Consider what happens when a company gets into trouble. Managers typically respond by reverting to doing what they feel most comfortable with. In nearly every situation, what they feel comfortable with is cutting costs. Therefore, they'll lay people off, cut benefits, and so on.
They understand that these actions impose harsh penalties on hard-working, willing employees who almost certainly bear no responsibility for the crisis. But, they argue, the company is in crisis mode and everybody needs to take their share of the burden. Besides, what else can they do?
The employees, for their part, fall into a similar trap. They freeze and revert to doing what they know best and feel most comfortable doing — more of the same, in other words.
If you look at almost any company in Greece today, where economic conditions are exceedingly harsh, you will see this dynamic in action.
And yet, if you were to ask people at these same companies, managers and employees alike would almost certainly agree that any solution to the company's problems involves doing something different. In Greek we call it "escape by going forward".
So what might that involve?
At one company I know a salesman managed to close a deal with an upmarket hotel chain in the Aegean that they were supplying with linen by accepting part payment in nights at the hotel. The company then offered the bartered nights to top performers in lieu of bonuses, including the salesman who thought of it. The company made a sale it would otherwise have failed to land, its people got to have an attractive perk, and the hotel got some occupancy.
Another company I worked with, a supplier of electric appliances, invested in retraining. Faced with empty showrooms they decided to get their store salesmen to go door to door with cheap offers in middle class districts. This is well known to be a hard way to land a sale and the sales force needed some coaching. So the company hired three experienced door-to-door salesmen to provide it by going out on the streets with the store salesmen.
The store salesman found it hard to adjust. One of them described to me to me how ashamed he felt when knocking on people's doors. But the coach was there to remind him about the empty showroom and to show how to make a pitch on someone's front doorstep. It took three days before the salesman was able to muster up the courage to go out by himself, and a week before his first solo sale but what a deep satisfaction it was!
Outreach also becomes important in a time of crisis. Another company I know organized an evening cocktail-and-lecture series for employees and their spouses on the economics of crisis in an effort to make people understood that the bad times would eventually come to an end.
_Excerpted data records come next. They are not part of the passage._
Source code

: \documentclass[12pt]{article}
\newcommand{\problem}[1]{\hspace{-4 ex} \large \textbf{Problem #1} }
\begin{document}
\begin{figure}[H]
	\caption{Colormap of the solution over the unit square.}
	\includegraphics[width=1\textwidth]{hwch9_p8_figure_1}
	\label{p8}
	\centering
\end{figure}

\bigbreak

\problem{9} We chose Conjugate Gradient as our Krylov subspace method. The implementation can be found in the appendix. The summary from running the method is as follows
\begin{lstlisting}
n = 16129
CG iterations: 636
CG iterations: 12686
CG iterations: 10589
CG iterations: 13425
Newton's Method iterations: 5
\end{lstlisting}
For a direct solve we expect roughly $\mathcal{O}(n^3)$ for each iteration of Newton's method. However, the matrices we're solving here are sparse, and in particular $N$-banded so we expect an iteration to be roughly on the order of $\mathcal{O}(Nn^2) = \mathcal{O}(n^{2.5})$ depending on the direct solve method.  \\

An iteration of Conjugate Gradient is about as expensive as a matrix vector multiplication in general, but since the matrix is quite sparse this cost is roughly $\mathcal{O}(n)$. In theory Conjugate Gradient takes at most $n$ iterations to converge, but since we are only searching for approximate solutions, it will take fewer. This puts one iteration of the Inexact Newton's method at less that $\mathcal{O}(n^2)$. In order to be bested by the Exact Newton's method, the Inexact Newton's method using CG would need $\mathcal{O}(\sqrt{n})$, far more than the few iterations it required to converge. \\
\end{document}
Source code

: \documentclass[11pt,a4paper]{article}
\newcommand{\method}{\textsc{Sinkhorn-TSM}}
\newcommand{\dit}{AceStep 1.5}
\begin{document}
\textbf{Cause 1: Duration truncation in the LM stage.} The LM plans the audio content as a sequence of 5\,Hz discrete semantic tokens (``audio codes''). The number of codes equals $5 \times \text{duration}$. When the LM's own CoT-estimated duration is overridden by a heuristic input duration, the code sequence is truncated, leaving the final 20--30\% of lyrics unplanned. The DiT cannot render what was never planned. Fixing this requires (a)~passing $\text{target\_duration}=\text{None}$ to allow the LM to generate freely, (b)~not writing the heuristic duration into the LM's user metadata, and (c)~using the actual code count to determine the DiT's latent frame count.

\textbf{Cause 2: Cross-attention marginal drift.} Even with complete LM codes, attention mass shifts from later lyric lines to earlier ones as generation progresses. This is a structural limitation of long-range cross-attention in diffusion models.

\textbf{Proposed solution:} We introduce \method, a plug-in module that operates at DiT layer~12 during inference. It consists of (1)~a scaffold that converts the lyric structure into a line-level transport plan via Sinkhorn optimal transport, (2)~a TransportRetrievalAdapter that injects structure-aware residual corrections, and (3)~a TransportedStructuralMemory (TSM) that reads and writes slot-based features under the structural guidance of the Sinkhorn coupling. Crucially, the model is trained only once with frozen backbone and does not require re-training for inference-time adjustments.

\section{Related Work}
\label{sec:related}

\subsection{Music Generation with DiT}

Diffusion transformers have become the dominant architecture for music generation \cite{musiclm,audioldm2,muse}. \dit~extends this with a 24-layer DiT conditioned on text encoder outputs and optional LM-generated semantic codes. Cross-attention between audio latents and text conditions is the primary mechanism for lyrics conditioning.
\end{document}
Details also matter. Managers at this company would greet their subordinates by saying "better day" instead of "good day." There was a contest for the best joke of the week. Gallows humor, however, was strictly prohibited; the spirit of communication was not around adapting or living with the economic harshness but rather around identifying opportunity and reasons to celebrate. The company wanted to encourage innovation, change and cohesion rather than just survival. It also offered Spanish language lessons and, in a while, people were greeting each other in Spanish.
Obviously not all these gestures worked, and some were even rather silly. But overall, management actions of the kind I'm describing tend to increase solidarity within the organizations. The result is a lot more positive knowledge sharing and innovations that more than justify the relatively small financial commitments involved.